Spinal stenosis exercises provide a conservative back pain treatment option for this common and potentially pathological structural condition. Many patients with mild to moderate spinal stenosis are prescribed stretches and exercises as part of their therapy regimen.
The success or failure of this treatment modality depends on several factors including the actual cause of the pain, the extent of the stenosis and the reaction of the patient.
Physical therapy is one of the most widely utilized of all nonsurgical back and neck pain treatments. While it is perfectly suited for rehabilitative purposes after injury or surgery, there are times when the logic of prescribing exercise therapy is questionable.
Being that no exercise will help to reshape the interior of the spinal canal, patients diagnosed with stenosis often wonder what exactly exercise treatment will do for them. This treatise helps to answer this query, providing a logical and objective look at exercise treatment for central stenosis of the spine.
As with many back pain conditions, doctors do not always have a clear cut idea what exactly a specific treatment protocol is supposed to achieve. In the case of spinal stenosis, doctors will often argue that exercise helps to stretch and condition the muscular tissues, which will then help to support the spine. The canal is deemed to be narrowed, but the spine is not in need of any additional support. Therefore, what is the point of this explanation?

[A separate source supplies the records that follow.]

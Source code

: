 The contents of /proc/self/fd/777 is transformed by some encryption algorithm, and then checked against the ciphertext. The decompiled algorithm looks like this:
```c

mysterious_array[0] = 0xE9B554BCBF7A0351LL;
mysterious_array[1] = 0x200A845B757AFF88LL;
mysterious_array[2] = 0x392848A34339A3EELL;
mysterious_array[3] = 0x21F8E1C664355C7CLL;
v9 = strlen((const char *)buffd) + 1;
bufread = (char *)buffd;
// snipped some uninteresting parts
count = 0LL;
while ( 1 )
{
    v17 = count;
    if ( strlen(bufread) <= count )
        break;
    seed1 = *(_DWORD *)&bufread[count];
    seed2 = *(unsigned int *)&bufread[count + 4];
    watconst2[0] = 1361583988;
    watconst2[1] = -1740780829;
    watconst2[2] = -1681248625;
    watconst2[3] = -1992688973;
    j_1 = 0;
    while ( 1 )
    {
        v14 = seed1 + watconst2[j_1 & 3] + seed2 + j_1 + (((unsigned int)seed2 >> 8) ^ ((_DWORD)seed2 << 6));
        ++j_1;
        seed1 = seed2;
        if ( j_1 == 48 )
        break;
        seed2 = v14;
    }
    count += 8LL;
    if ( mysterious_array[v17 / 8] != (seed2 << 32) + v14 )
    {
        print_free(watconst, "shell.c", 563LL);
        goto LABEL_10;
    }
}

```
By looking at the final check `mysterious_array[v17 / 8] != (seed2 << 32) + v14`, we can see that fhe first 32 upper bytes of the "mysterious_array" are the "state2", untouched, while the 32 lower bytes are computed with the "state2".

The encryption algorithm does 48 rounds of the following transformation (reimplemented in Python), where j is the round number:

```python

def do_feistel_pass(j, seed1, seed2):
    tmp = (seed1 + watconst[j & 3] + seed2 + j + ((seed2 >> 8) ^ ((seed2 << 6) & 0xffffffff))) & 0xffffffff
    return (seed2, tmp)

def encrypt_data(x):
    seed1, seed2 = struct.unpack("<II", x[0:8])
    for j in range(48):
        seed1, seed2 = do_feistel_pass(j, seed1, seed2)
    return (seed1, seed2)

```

Additionally, symptomatic stenosis is a condition that is worsened or relieved based on the movement of the spine. Bending or sitting for example, will often relieve lumbar stenosis pain, since these activities create more room in the lower back spinal canal, taking pressure off the nerve roots and spinal cord. Exercise may capitalize on this occurrence, or may exacerbate suffering, depending on the activity selected and the degree of canal impingement.
Many doctors have simply followed traditional treatment protocol without questioning what the stenosis therapy is designed to actually achieve. This is often done simply to fulfill insurance requirements needed to gain coverage for more invasive and drastic care modalities.
Yes, certain positions certainly do relieve pressure on the spinal canal. This fact is demonstrable and might cause a momentary pause in symptoms. However, the results of position-related treatment, such as stretching and exercise, will not have any lasting effects on a stenosis condition.
The only logical explanation why so many stenosis patients experience some degree of lasting relief when using exercise or stretches is from the increased oxygenation of the area due to the muscular workout.
It is a known fact that ischemia is one of the most common causes of idiopathic and misdiagnosed back pain conditions. In this scenario, the exercise fights the ischemia, which in turn relieves the back pain. This idea makes much more sense than speculating that the stenosis itself benefits in any way from exercise. So, to simplify this idea, the exercise treatment works in these cases only because the condition has actually been misdiagnosed.
Many chronic dorsalgia conditions are actually caused by some idiopathic process which may remain anonymous by using the coincidental stenosis as a back pain scapegoat.
As an aside, I do recommend exercises and stretches for general health and fitness. There is nothing wrong with doing spinal exercises, since they will help you to achieve an improved physical condition. However, do not expect any miracle relief from this method, as it is simply symptomatic treatment and often directed at a mistaken causation.
I would suggest seeking curative treatment for stenosis by addressing the actual source of the canal narrowing. Once this is accomplished you can enjoy exercise as a pleasurable pastime, rather than a possibly torturous treatment.
Even if surgery may be required to resolve the stenosis change, then exercise will be a valuable and useful part of your overall recovery plan. In this role, it makes much more sense.